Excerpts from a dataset
────────────────

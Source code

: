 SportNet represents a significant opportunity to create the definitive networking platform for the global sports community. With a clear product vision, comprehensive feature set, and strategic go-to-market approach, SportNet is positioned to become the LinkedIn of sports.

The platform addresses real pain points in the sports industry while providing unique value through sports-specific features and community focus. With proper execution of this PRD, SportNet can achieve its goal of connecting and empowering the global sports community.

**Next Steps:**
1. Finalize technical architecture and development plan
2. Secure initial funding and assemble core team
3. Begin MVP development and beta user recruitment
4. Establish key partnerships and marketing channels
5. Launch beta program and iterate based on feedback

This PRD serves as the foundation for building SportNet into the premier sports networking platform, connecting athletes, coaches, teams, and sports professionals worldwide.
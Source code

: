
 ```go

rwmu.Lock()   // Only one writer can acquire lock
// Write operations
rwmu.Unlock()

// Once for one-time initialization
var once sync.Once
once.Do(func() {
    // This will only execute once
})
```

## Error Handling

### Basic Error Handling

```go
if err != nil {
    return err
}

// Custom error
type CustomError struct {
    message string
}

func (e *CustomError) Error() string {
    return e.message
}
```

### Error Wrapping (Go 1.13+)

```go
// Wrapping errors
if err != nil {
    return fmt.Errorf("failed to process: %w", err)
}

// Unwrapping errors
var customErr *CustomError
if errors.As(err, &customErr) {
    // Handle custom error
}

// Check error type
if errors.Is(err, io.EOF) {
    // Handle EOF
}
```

────────────────

_Exercise instructions_
Examine each line of the records above and tally those with the string "type". State the total alone.

_Result_
2